ASB Bank’tan Tuffley’e göre Yeni Zelanda’daki inşaat sektöründeki yavaşlama Yeni Zelanda’nın inşaat işçilerini ve mühendislerini Avustralya gibi yerlere kaptırmasına yol açtı. Tuffley “Yeni Zelanda’da üniversite eğitimi almış ve dünyanın başka bir yerine gitmek isteyen insanların becerilerini de potansiyel olarak kaybediyoruz” diyor.
Shamubeel Eaqub’a göre beyin göçü ve vasıflı işçi kaybına ilişkin artan endişelere rağmen Yeni Zelanda’nın ekonomik koşullarını iyileştirmek için kısa vadede yapabileceği çok az şey var.
“Bence [ekonomi] iyiye gitmeden önce daha da kötüye gidecek” diyen Eaqub suçu kısmen Yeni Zelanda’nın Covid sonrası yüksek faiz oranları gibi tüketici ve iş harcamalarını kısıtlayan bir dizi politika hamlesine atıyor.
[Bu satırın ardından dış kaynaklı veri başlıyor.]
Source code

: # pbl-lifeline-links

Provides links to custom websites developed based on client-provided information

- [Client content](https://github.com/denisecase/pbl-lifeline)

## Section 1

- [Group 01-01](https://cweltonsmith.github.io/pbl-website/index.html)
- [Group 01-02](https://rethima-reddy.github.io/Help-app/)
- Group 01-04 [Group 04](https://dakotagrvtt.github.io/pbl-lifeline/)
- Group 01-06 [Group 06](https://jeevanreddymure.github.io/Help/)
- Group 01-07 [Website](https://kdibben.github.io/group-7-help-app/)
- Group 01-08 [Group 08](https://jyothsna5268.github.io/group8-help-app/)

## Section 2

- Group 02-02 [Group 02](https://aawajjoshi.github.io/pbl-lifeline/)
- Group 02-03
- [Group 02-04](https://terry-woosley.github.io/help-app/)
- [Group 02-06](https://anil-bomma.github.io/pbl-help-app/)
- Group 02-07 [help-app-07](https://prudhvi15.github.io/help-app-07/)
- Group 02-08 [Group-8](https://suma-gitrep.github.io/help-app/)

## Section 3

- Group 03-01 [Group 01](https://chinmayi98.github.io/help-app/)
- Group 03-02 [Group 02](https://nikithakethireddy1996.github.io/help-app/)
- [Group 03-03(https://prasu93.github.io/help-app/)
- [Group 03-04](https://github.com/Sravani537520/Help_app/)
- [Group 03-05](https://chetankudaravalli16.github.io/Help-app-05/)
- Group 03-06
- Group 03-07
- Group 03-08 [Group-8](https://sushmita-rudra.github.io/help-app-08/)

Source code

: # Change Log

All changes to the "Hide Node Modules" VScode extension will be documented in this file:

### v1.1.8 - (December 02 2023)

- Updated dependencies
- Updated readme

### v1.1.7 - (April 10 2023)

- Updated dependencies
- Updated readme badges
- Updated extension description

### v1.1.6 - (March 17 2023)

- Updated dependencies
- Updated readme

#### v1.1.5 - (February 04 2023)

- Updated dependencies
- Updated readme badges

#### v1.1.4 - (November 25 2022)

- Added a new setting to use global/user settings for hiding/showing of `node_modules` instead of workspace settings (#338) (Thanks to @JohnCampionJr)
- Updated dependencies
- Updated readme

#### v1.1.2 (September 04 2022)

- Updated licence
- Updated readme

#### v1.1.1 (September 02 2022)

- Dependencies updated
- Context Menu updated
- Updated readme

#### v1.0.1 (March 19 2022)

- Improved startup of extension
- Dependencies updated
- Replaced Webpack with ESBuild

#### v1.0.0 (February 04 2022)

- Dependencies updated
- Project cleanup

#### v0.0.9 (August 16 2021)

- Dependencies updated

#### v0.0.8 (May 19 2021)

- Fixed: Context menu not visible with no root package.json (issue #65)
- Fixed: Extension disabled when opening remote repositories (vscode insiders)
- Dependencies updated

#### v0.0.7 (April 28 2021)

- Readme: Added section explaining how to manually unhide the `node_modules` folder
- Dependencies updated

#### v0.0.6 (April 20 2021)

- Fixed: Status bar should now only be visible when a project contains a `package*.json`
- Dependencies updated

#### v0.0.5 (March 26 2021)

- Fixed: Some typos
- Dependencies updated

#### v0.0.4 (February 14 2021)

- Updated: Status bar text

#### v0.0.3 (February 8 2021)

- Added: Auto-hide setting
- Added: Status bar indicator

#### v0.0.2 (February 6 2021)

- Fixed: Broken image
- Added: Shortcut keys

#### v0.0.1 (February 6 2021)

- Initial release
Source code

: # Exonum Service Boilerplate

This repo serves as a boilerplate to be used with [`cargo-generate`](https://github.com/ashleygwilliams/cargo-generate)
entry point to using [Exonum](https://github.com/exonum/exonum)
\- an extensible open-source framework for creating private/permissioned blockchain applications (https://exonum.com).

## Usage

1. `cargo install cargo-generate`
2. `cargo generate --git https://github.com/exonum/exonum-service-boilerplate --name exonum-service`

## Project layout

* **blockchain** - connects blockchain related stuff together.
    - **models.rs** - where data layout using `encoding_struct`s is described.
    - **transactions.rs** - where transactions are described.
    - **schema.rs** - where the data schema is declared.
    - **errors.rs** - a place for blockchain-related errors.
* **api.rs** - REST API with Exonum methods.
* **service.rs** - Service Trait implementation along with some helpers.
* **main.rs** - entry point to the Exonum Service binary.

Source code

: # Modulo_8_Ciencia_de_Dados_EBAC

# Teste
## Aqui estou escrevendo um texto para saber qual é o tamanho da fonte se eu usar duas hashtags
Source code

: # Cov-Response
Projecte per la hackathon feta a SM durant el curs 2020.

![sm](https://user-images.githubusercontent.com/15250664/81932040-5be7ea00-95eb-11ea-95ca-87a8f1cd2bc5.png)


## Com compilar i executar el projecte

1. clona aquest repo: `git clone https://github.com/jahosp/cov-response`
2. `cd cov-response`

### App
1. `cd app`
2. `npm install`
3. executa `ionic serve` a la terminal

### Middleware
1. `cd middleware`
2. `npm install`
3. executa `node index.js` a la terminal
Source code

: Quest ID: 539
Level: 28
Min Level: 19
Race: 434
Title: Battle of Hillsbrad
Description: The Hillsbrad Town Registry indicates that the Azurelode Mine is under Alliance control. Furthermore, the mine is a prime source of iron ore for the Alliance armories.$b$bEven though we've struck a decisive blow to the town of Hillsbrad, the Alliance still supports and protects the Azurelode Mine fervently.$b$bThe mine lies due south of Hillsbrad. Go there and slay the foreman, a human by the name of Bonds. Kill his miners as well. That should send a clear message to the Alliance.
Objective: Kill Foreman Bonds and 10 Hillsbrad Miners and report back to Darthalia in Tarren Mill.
Yeni Zelanda Merkez Bankası geçen ay faiz oranlarını 25 baz puan indirmiş olsa da Eaqub ekonominin 2025 yılına kadar tepki vermeye başlamasının pek olası olmadığını söylüyor.
Ülkenin siyasi sarkacı geçen ekim ayında son on yılların en muhafazakâr hükümetinin iktidara gelmesiyle sağa doğru sallandı. Merkez sağ Ulusal Parti, Ardern’in İşçi Partisi hükümeti tarafından uygulanan ve ülkeye dünya çapında liberaller arasında önemli bir sosyal itibar kazandıran ilerici politikaları tersine çevirdi. Ulusal Parti ayrıca tasarruf amacıyla kamu sektöründe geniş çaplı personel kesintileri uyguladı ve özel sektörde sermaye harcamaları ve yatırımlarda azaltmaya gitti. Eaqub, “Kemer sıkma politikası uyguluyoruz ve bunun sonucunda ekonomi oldukça ağır bir darbe aldı” diyor.